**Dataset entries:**
---+---

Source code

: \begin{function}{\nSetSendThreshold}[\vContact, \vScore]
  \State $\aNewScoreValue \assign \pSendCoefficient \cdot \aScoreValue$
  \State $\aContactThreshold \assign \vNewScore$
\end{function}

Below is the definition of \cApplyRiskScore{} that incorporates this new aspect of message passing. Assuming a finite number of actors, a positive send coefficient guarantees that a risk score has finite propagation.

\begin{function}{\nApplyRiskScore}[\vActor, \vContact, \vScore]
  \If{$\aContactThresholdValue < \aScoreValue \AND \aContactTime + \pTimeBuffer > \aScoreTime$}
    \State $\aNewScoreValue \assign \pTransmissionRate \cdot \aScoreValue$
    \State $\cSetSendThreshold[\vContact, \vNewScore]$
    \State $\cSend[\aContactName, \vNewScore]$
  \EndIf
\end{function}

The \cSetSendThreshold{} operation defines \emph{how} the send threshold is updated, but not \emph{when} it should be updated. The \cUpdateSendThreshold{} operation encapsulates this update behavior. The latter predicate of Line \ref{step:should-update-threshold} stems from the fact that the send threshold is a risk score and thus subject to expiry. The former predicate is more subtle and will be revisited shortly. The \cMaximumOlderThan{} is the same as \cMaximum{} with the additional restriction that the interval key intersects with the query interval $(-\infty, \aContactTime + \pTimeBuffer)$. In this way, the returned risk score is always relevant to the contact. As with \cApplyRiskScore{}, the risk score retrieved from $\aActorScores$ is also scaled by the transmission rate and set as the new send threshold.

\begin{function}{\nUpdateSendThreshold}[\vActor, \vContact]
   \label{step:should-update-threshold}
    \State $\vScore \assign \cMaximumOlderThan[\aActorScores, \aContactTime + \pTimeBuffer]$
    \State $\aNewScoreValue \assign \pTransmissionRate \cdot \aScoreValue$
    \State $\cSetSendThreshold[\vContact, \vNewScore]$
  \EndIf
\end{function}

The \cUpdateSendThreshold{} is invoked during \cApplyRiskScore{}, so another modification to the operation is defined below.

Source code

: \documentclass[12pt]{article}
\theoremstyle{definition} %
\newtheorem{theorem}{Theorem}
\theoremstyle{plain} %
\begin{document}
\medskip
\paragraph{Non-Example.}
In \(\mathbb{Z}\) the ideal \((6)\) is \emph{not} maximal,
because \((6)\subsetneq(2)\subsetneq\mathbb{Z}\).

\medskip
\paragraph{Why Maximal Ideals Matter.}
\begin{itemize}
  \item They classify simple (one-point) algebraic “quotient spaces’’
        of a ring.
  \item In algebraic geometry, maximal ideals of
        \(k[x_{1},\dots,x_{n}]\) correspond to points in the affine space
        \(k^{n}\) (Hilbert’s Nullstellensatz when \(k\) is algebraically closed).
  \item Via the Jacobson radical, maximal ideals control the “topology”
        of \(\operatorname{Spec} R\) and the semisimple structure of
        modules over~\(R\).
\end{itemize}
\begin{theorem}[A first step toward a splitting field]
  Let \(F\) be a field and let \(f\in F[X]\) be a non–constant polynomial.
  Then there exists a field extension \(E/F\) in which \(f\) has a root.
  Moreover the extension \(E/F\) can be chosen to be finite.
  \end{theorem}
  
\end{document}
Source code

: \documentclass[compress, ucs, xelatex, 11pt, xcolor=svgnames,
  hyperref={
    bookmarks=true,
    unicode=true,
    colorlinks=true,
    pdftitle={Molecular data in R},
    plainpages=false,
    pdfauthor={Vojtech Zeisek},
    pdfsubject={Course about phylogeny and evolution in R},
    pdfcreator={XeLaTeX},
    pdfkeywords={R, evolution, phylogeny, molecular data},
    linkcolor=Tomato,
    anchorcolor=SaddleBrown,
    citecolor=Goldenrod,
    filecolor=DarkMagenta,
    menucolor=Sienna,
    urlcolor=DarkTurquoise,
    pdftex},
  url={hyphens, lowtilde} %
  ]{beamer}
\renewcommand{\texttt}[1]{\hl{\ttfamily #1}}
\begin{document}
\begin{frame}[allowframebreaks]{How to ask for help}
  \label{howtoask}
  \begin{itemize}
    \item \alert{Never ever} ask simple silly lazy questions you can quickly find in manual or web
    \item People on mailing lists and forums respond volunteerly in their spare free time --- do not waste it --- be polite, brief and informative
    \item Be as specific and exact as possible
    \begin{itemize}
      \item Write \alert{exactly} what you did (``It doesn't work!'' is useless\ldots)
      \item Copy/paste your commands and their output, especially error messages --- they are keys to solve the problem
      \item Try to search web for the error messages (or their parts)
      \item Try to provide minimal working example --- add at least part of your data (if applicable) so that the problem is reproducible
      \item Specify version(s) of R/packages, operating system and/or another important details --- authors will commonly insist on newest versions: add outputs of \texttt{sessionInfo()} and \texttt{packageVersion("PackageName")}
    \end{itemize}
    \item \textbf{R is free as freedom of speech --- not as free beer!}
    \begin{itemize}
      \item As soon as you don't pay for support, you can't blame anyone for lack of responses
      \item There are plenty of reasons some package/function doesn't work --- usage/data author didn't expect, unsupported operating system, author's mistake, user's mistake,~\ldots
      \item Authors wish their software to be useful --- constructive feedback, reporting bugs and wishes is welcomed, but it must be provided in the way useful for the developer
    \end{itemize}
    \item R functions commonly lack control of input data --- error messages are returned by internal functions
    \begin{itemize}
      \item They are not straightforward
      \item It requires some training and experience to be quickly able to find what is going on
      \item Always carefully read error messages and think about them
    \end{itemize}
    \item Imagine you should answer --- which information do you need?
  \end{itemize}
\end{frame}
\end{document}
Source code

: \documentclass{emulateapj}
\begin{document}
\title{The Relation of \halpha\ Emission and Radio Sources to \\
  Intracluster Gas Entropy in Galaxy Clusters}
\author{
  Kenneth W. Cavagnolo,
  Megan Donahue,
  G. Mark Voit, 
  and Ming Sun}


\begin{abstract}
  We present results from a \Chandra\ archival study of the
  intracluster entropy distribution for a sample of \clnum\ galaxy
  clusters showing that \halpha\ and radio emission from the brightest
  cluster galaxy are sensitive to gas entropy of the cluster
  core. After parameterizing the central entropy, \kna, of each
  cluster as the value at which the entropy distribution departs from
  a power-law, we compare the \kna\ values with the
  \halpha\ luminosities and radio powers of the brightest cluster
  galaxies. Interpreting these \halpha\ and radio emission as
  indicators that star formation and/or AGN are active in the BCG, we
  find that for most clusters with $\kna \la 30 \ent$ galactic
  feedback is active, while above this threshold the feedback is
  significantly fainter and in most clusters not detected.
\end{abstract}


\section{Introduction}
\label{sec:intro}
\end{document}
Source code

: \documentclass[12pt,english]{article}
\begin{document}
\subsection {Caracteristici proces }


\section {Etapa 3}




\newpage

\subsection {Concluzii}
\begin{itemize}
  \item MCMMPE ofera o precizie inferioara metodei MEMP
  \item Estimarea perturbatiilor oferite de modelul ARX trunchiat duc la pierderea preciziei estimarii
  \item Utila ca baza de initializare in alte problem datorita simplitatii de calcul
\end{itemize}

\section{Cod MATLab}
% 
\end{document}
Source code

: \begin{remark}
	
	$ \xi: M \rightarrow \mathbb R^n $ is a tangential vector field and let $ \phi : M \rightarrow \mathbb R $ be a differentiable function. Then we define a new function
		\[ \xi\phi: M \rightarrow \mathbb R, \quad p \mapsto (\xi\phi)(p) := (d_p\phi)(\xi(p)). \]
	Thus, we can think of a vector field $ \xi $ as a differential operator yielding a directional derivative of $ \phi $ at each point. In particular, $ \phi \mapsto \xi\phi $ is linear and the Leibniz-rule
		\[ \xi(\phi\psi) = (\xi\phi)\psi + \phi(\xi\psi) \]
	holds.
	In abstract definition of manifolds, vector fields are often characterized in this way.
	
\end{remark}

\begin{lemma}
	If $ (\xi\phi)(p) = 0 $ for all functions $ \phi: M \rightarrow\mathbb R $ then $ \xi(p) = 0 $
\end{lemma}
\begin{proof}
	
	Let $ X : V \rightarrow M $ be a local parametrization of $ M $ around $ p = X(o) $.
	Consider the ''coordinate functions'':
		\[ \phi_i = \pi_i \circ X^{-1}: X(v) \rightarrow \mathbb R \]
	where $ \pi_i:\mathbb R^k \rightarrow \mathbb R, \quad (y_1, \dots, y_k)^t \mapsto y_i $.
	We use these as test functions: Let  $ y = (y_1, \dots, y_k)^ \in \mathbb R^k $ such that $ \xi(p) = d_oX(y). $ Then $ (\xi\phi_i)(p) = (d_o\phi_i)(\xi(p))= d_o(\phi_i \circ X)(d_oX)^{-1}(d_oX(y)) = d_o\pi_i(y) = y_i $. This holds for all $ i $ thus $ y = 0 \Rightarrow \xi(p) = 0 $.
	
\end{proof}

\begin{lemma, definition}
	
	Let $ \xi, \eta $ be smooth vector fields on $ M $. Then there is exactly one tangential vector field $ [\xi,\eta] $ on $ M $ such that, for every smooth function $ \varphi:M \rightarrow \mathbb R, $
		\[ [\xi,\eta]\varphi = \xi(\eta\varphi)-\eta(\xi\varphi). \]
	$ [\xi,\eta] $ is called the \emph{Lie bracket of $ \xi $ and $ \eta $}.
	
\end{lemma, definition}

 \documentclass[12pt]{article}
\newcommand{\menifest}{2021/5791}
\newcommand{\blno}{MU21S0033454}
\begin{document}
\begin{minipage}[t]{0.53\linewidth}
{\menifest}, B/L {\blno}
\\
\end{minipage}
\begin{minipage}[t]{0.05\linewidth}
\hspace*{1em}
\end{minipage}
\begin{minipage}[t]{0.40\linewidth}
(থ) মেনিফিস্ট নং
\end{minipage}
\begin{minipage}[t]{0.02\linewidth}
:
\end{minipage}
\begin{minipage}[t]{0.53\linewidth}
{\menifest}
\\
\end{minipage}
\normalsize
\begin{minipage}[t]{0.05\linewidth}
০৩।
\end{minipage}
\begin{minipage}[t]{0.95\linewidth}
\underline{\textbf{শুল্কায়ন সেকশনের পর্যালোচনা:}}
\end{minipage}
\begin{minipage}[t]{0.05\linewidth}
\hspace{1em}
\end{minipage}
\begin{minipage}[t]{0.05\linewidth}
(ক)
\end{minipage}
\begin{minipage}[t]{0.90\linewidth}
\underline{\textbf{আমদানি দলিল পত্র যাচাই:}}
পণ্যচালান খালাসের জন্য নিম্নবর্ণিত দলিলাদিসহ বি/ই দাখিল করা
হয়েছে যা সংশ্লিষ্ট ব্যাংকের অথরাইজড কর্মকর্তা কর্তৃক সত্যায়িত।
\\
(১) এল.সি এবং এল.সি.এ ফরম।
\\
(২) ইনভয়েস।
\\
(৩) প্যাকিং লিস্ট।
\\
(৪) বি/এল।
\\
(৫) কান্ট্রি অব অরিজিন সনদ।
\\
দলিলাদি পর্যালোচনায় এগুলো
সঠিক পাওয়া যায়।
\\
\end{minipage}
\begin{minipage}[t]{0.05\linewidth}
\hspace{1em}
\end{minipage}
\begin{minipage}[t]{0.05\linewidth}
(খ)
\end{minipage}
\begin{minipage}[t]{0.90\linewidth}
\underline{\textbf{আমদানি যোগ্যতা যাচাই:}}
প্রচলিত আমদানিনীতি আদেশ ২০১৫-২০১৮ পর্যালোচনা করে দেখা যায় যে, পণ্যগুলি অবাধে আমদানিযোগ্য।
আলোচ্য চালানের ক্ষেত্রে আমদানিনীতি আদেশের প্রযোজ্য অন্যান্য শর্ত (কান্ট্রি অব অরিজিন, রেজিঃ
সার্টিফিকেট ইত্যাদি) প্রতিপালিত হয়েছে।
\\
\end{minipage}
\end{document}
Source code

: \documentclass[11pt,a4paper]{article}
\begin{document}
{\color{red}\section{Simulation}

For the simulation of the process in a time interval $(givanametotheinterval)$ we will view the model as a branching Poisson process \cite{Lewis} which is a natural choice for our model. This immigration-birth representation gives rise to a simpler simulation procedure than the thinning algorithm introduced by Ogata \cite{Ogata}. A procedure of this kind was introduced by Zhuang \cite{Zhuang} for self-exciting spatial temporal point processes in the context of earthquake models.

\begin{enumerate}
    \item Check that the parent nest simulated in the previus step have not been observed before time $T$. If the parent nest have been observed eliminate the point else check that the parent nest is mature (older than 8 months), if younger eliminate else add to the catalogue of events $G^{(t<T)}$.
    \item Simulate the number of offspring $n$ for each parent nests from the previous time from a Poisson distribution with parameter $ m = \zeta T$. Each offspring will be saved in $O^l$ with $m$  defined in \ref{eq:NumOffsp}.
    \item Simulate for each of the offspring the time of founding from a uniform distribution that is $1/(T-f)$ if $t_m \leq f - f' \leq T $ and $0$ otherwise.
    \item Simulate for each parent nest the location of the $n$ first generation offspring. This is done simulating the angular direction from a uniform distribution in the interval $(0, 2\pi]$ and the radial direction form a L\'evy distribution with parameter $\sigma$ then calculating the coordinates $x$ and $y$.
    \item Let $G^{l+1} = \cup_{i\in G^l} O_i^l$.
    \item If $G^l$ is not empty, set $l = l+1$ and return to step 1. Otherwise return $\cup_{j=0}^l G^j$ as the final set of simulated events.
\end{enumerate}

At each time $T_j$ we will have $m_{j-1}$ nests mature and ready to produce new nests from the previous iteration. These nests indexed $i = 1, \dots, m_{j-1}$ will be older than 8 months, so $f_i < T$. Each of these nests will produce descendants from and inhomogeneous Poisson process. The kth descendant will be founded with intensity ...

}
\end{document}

---+---

**Action item:** Could you set down, exactly as written, the lines above between the one holding "do you need?" and the one holding "the brightest cluster", inclusive, and nothing more?

**Task answer:**
    \item Imagine you should answer --- which information do you need?
  \end{itemize}
\end{frame}
\end{document}
Source code

: \documentclass{emulateapj}
\begin{document}
\title{The Relation of \halpha\ Emission and Radio Sources to \\
  Intracluster Gas Entropy in Galaxy Clusters}
\author{
  Kenneth W. Cavagnolo,
  Megan Donahue,
  G. Mark Voit, 
  and Ming Sun}


\begin{abstract}
  We present results from a \Chandra\ archival study of the
  intracluster entropy distribution for a sample of \clnum\ galaxy
  clusters showing that \halpha\ and radio emission from the brightest
  cluster galaxy are sensitive to gas entropy of the cluster
  core. After parameterizing the central entropy, \kna, of each
  cluster as the value at which the entropy distribution departs from
  a power-law, we compare the \kna\ values with the
  \halpha\ luminosities and radio powers of the brightest cluster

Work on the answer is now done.